先是灰蒙蒙的,什么都看不清。然后慢慢泛白,能看见外面的影子了——山,树,荒地,偶尔几间破房子。然后太阳出来了,照在荒原上,亮晃晃的。
过道里躺着的人陆续醒了。伸懒腰的,打哈欠的,揉眼睛的。有人拿出干粮开始吃,有人端着搪瓷缸子去接热水,有人蹲在地上抽烟。
狄犹龙从包袱里摸出个馒头,就着凉水吃了。
对面那个老头也醒了,从饭盒里拿出剩下的干粮。干粮放了一夜,硬了,掰都掰不动。他一点一点啃,啃得很慢,像是在数。
吃着吃着,他忽然说:“你娘姓啥?”
狄犹龙嚼着馒头,没立刻答。
老头也不催,继续啃他的干粮。
“姓苏。
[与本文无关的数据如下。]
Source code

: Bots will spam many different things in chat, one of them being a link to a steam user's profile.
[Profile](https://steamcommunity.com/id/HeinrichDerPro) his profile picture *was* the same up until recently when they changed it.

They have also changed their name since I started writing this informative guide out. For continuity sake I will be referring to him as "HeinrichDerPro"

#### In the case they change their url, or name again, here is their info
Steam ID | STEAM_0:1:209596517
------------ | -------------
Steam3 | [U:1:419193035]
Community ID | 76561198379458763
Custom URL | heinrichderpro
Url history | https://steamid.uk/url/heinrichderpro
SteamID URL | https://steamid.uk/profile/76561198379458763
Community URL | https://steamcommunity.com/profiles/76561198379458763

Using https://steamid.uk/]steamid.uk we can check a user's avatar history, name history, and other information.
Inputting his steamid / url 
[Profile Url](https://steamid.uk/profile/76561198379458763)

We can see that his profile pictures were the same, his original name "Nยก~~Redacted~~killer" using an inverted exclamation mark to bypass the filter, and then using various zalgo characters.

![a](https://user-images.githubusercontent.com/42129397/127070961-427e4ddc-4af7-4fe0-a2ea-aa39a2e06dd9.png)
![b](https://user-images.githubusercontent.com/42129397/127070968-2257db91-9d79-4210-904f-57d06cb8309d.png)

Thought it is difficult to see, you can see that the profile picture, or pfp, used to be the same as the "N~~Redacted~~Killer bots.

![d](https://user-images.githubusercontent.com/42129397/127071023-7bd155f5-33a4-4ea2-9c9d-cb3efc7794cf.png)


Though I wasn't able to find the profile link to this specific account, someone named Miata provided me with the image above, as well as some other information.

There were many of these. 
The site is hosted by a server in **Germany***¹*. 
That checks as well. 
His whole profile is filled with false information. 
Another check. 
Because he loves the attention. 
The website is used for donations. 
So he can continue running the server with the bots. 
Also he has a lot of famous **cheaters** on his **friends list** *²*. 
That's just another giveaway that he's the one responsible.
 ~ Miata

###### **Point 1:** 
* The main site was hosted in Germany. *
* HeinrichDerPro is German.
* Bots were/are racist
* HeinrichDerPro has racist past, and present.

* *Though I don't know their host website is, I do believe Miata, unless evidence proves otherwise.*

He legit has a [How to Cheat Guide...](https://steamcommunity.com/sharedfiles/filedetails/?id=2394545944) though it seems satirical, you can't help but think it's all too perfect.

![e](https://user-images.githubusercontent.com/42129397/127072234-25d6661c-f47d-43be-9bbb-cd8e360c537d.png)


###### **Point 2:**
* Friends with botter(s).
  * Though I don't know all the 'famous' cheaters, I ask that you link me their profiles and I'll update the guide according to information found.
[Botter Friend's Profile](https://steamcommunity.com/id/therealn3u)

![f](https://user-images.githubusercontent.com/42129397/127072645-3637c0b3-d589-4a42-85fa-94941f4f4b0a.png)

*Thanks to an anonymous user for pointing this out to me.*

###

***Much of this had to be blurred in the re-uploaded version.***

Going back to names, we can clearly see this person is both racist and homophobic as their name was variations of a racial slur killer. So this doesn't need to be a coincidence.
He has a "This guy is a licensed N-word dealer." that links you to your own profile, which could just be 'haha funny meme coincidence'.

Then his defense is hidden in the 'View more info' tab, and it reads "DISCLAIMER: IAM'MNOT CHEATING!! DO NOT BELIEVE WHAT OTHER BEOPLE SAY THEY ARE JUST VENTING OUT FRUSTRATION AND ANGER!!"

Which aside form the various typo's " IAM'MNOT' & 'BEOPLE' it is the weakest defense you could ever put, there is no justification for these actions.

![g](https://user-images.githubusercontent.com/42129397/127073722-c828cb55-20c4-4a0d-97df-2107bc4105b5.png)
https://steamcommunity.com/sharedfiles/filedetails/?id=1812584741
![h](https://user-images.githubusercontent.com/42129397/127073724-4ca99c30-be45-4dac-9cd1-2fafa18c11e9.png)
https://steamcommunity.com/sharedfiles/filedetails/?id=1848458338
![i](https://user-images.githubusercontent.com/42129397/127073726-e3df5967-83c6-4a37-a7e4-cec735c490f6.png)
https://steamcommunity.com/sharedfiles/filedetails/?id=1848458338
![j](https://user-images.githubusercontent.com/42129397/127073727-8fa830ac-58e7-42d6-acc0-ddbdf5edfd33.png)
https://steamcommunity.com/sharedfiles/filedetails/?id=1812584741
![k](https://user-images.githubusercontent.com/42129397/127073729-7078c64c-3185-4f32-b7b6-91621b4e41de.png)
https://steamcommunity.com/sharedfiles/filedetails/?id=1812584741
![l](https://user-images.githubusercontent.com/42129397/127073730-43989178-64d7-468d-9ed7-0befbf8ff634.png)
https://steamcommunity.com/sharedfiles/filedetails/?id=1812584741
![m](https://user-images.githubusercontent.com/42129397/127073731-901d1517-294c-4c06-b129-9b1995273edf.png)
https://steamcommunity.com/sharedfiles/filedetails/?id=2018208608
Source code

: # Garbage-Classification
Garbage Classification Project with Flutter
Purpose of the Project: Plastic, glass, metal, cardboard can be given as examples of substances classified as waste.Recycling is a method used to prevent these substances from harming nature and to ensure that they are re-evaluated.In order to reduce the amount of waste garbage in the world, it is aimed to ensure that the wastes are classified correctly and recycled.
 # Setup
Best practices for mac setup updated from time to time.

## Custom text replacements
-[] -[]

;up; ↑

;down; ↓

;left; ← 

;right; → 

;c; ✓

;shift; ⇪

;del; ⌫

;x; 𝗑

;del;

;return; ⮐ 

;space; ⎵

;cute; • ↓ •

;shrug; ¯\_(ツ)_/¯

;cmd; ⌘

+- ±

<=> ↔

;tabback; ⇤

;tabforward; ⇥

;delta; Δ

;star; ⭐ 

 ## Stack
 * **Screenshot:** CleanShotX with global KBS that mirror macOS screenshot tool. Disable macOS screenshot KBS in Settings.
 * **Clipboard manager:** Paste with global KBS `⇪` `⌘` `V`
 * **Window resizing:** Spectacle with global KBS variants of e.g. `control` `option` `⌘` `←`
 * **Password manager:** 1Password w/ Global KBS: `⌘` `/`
”狄犹龙说。
老头啃干粮的动作停了停。
“苏?”他抬起头,看着狄犹龙,眼睛里有什么东西闪了一下,“青石村姓苏的……”
他没说下去,又低下头,继续啃。
狄犹龙看着他。
“您知道?”他问。
老头摇摇头:“不知道。好几十年没回去了,记不清了。”
他又啃了一口干粮。
“不过,”他嚼着,含含糊糊地说,“姓苏的,青石村有几户。有一户老苏家,在村里开过个小铺子,卖盐、卖煤油、卖针线什么的。后来关了。”
狄犹龙心跳快了快。
“什么时候关的?”
老头想了想:“记不清了。好些年了。那铺子小,后来镇上供销社开了,就没生意了。”
狄犹龙还想问,车厢那头又闹起来了。
这回不是查票,是有人打架。
两个男的,不知道为了什么,在过道里扭打起来。一个瘦高个,一个矮胖子,你一拳我一脚,骂骂咧咧的。旁边的人躲的躲,喊的喊,还有起哄吹口哨的。
瘦高个的鼻子流血了,血滴在衣服上,他也不管,扑上去又打。矮胖子被他压在底下,腿乱蹬,把旁边人的包袱踢飞了。
列车员从车厢那头跑过来,边跑边喊“别打了别打了”,挤进人群,费了好大劲才把两人拉开。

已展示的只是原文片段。